Sep 30, 2022 - Economy

Private equity's debt spiral deepens

Illustration of a close up of a tower of cards made out of money.

Illustration: Aïda Amer/Axios

Wall Street banks have canceled a $3.9 billion debt sale tied to Apollo Global Management's $7.5 billion deal for the ILEC assets of Lumen Technologies, after failing to find enough investor interest.

Why it matters: This is a rapid devolution of the "debt ceiling" we discussed on Monday, after banks took a $700 million loss on Citrix debt, and creates new questions for other existing agreements (including Elon Musk's limbo deal for Twitter).

Details: Bank of America and Barclays were leading a bank consortium that planned to sell a $2 billion leveraged loan and a $1.9 billion high-yield bond, per Reuters.
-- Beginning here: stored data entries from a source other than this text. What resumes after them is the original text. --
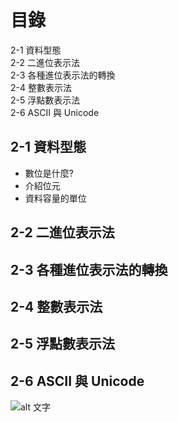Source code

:# 目錄
2-1 資料型態  
2-2 二進位表示法  
2-3 各種進位表示法的轉換  
2-4 整數表示法  
2-5 浮點數表示法  
2-6 ASCII 與 Unicode  



## 2-1 資料型態
+ 數位是什麼?
+ 介紹位元
+ 資料容量的單位
## 2-2 二進位表示法
## 2-3 各種進位表示法的轉換
## 2-4 整數表示法
## 2-5 浮點數表示法
## 2-6 ASCII 與 Unicode
![alt 文字](https://www.google.com/search?q=ASCII+code&source=lnms&tbm=isch&sa=X&ved=2ahUKEwipvN3Ng_rzAhUEBKYKHXK8AMEQ_AUoAXoECAIQAw&biw=1536&bih=722&dpr=1.25#imgrc=2jQdQ3qccWPNiM.png "ACSIIcode")


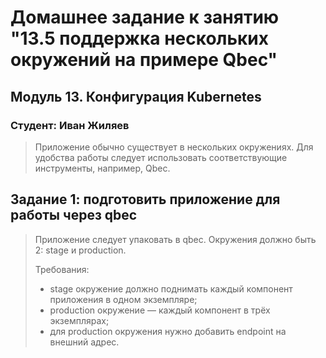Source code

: # Домашнее задание к занятию "13.5 поддержка нескольких окружений на примере Qbec"

## Модуль 13. Конфигурация Kubernetes

### Студент: Иван Жиляев

>Приложение обычно существует в нескольких окружениях. Для удобства работы следует использовать соответствующие инструменты, например, Qbec.

## Задание 1: подготовить приложение для работы через qbec
>Приложение следует упаковать в qbec. Окружения должно быть 2: stage и production. 
>
>Требования:
>* stage окружение должно поднимать каждый компонент приложения в одном экземпляре;
>* production окружение — каждый компонент в трёх экземплярах;
>* для production окружения нужно добавить endpoint на внешний адрес.

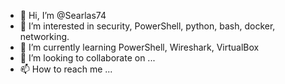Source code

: - 👋 Hi, I’m @Searlas74
- 👀 I’m interested in security, PowerShell, python, bash, docker, networking.
- 🌱 I’m currently learning PowerShell, Wireshark, VirtualBox
- 💞️ I’m looking to collaborate on ...
- 📫 How to reach me ...

<!---
Searlas74/Searlas74 is a ✨ special ✨ repository because its `README.md` (this file) appears on your GitHub profile.
You can click the Preview link to take a look at your changes.
--->
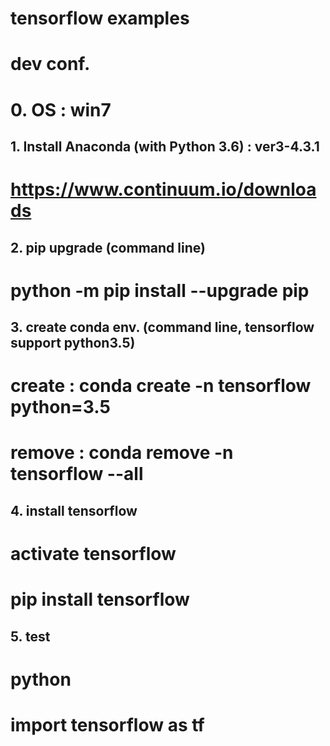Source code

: # tensorflow examples

# dev conf.

# 0. OS : win7

## 1. Install Anaconda (with Python 3.6) : ver3-4.3.1
# https://www.continuum.io/downloads

## 2. pip upgrade (command line)
# python -m pip install --upgrade pip

## 3. create conda env. (command line, tensorflow support python3.5)
# create : conda create -n tensorflow python=3.5  
# remove : conda remove -n tensorflow --all

## 4. install tensorflow
# activate tensorflow
# pip install tensorflow 

## 5. test 
# python
# import tensorflow as tf

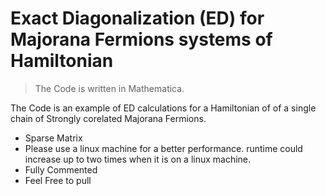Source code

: # Exact Diagonalization (ED) for Majorana Fermions systems of Hamiltonian

> The Code is written in Mathematica.

The Code is an example of ED calculations for a Hamiltonian of of a single chain of Strongly corelated Majorana Fermions.

+ Sparse Matrix
+ Please use a linux machine for a better performance. runtime could increase up to two times when it is on a linux machine.
+ Fully Commented
+ Feel Free to pull


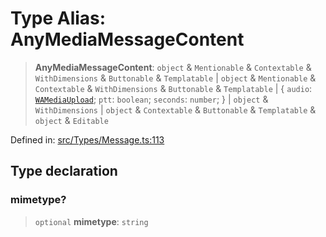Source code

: # Type Alias: AnyMediaMessageContent

> **AnyMediaMessageContent**: `object` & `Mentionable` & `Contextable` & `WithDimensions` & `Buttonable` & `Templatable` \| `object` & `Mentionable` & `Contextable` & `WithDimensions` & `Buttonable` & `Templatable` \| \{ `audio`: [`WAMediaUpload`](WAMediaUpload.md); `ptt`: `boolean`; `seconds`: `number`; \} \| `object` & `WithDimensions` \| `object` & `Contextable` & `Buttonable` & `Templatable` & `object` & `Editable`

Defined in: [src/Types/Message.ts:113](https://github.com/Fokusdotid/Baileys/blob/4cdf75fe48f9b13e8084d341633612ce49e934bd/src/Types/Message.ts#L113)

## Type declaration

### mimetype?

> `optional` **mimetype**: `string`
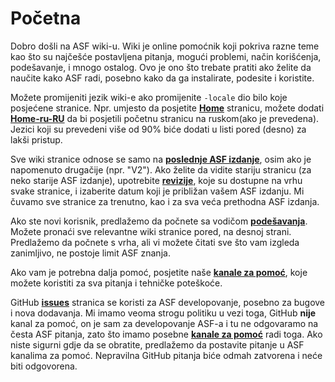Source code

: # Početna

Dobro došli na ASF wiki-u. Wiki je online pomoćnik koji pokriva razne teme kao što su najčešće postavljena pitanja, mogući problemi, način korišćenja, podešavanje, i mnogo ostalog. Ovo je ono što trebate pratiti ako želite da naučite kako ASF radi, posebno kako da ga instalirate, podesite i koristite.

Možete promijeniti jezik wiki-e ako promijenite `-locale` dio bilo koje posjećene stranice. Npr. umjesto da posjetite **[Home](https://github.com/JustArchiNET/ArchiSteamFarm/wiki/Home)** stranicu, možete dodati **[Home-ru-RU](https://github.com/JustArchiNET/ArchiSteamFarm/wiki/Home-ru-RU)** da bi posjetili početnu stranicu na ruskom(ako je prevedena). Jezici koji su prevedeni više od 90% biće dodati u listi pored (desno) za lakši pristup.

Sve wiki stranice odnose se samo na **[poslednje ASF izdanje](https://github.com/JustArchiNET/ArchiSteamFarm/releases)**, osim ako je napomenuto drugačije (npr. "V2"). Ako želite da vidite stariju stranicu (za neko starije ASF izdanje), upotrebite **[revizije](https://github.com/JustArchiNET/ArchiSteamFarm/wiki/_history)**, koje su dostupne na vrhu svake stranice, i izaberite datum koji je približan vašem ASF izdanju. Mi čuvamo sve stranice za trenutno, kao i za sva veća prethodna ASF izdanja.

Ako ste novi korisnik, predlažemo da počnete sa vodičom **[podešavanja](https://github.com/JustArchiNET/ArchiSteamFarm/wiki/Setting-up)**. Možete pronaći sve relevantne wiki stranice pored, na desnoj strani. Predlažemo da počnete s vrha, ali vi možete čitati sve što vam izgleda zanimljivo, ne postoje limit ASF znanja.

Ako vam je potrebna dalja pomoć, posjetite naše **[kanale za pomoć](https://github.com/JustArchiNET/ArchiSteamFarm/blob/master/.github/SUPPORT.md)**, koje možete koristiti za sva pitanja i tehničke poteškoće.

GitHub **[issues](https://github.com/JustArchiNET/ArchiSteamFarm/issues)** stranica se koristi za ASF developovanje, posebno za bugove i nova dodavanja. Mi imamo veoma strogu politiku u vezi toga, GitHub **nije** kanal za pomoć, on je sam za developovanje ASF-a i tu ne odgovaramo na česta ASF pitanja, zato što imamo posebne **[kanale za pomoć](https://github.com/JustArchiNET/ArchiSteamFarm/blob/master/.github/SUPPORT.md)** radi toga. Ako niste sigurni gdje da se obratite, predlažemo da postavite pitanje u ASF kanalima za pomoć. Nepravilna GitHub pitanja biće odmah zatvorena i neće biti odgovorena.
  • Brightspeed, the Apollo-owned platform in which the Lumen assets would sit, said in a statement that it still plans to close on the acquisition "in early October using an equity contribution from Apollo and proceeds from the committed financing obtained at the time of deal announcement."

The bottom line, per Bloomberg: "Wall Street banks face significant losses on tens of billions of dollars in high-risk leveraged buyout debt that they’re trying to offload, and are finding it increasingly tough to lure investors as yields surge."